Somali forces have launched air and ground assaults on an Al-Shabab base in southern Somalia.
Somalia’s intelligence agency tweeted on Monday that commandos from the U.S.-trained Danab unit had begun an offensive. The operation is targeting the town of Barire, which lies 25 miles (40 kilometers) outside the capital Mogadishu in the Lower Shabelle region.
U.S. troops were on the ground advising the Somali commandos, who were also accompanied by forces from the African Union Mission in Somalia (AMISOM), the BBC reported. U.S. officials have not confirmed the operation, but U.S. forces have conducted several operations inside the Horn of Africa state so far in 2016, including targeted drone strikes which reportedly killed more than 150 Al-Shabab fighters at a training camp 75 miles (120 kilometers) north of Mogadishu, though the Al-Qaeda aligned group denied the death toll was that high.
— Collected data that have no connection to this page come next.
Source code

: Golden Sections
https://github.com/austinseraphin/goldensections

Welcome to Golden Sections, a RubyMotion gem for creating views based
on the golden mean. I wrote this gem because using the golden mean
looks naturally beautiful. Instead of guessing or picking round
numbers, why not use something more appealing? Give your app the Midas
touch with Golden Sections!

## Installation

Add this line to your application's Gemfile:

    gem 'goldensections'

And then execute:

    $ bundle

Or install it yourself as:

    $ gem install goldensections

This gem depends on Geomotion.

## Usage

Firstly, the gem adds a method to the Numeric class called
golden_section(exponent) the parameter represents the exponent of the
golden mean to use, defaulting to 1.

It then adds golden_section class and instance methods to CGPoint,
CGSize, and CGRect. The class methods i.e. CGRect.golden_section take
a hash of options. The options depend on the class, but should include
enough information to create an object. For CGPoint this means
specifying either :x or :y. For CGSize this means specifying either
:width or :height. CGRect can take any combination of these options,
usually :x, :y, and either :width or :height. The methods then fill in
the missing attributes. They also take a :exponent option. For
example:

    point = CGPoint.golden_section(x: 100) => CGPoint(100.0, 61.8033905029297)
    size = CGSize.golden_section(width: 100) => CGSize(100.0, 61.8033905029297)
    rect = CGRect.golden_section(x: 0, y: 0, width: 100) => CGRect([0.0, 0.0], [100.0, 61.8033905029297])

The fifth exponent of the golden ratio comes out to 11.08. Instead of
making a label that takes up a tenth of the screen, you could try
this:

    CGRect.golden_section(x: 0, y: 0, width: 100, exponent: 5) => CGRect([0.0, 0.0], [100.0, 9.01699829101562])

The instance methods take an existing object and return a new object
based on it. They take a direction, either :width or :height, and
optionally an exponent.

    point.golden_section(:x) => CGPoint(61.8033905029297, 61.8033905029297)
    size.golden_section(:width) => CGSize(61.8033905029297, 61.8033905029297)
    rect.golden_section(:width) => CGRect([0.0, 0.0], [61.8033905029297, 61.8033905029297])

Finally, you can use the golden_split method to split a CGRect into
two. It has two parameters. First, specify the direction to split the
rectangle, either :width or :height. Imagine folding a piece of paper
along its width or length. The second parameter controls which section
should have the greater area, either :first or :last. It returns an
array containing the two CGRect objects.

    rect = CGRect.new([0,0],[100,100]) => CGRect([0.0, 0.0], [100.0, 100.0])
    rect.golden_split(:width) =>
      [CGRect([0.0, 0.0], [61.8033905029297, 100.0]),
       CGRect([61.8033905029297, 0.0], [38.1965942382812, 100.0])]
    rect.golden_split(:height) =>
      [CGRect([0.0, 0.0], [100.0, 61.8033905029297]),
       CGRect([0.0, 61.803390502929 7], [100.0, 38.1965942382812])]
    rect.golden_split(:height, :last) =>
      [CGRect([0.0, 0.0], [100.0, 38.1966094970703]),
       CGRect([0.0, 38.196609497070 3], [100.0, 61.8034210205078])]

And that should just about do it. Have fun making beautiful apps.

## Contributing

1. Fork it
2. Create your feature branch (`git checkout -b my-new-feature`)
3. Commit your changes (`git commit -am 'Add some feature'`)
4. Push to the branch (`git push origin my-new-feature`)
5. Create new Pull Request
Newsweek contacted AMISOM for confirmation of its participation in the offensive but did not receive a response by the time of publication. AMISOM deploys 22,000 troops inside Somalia from several countries including Uganda, Burundi, Ethiopia and Kenya. The state-run Somali National News Agency reported that the Danab soldiers captured Al-Shabab fighters and freed hostages in the group’s captivity, though this has not been independently confirmed.
Al-Shabab have launched almost daily suicide bombings and gun attacks in Somalia since the start of 2016, attacking military, government and civilian targets. Militants raided an AMISOM base in El Adde, in Somalia’s Gedo region near the Kenyan border, in January. Somali President Hassan Sheikh Mohamud said that up to 200 Kenyan soldiers may have been killed in the attack, though Kenya’s military has not provided a specific death toll.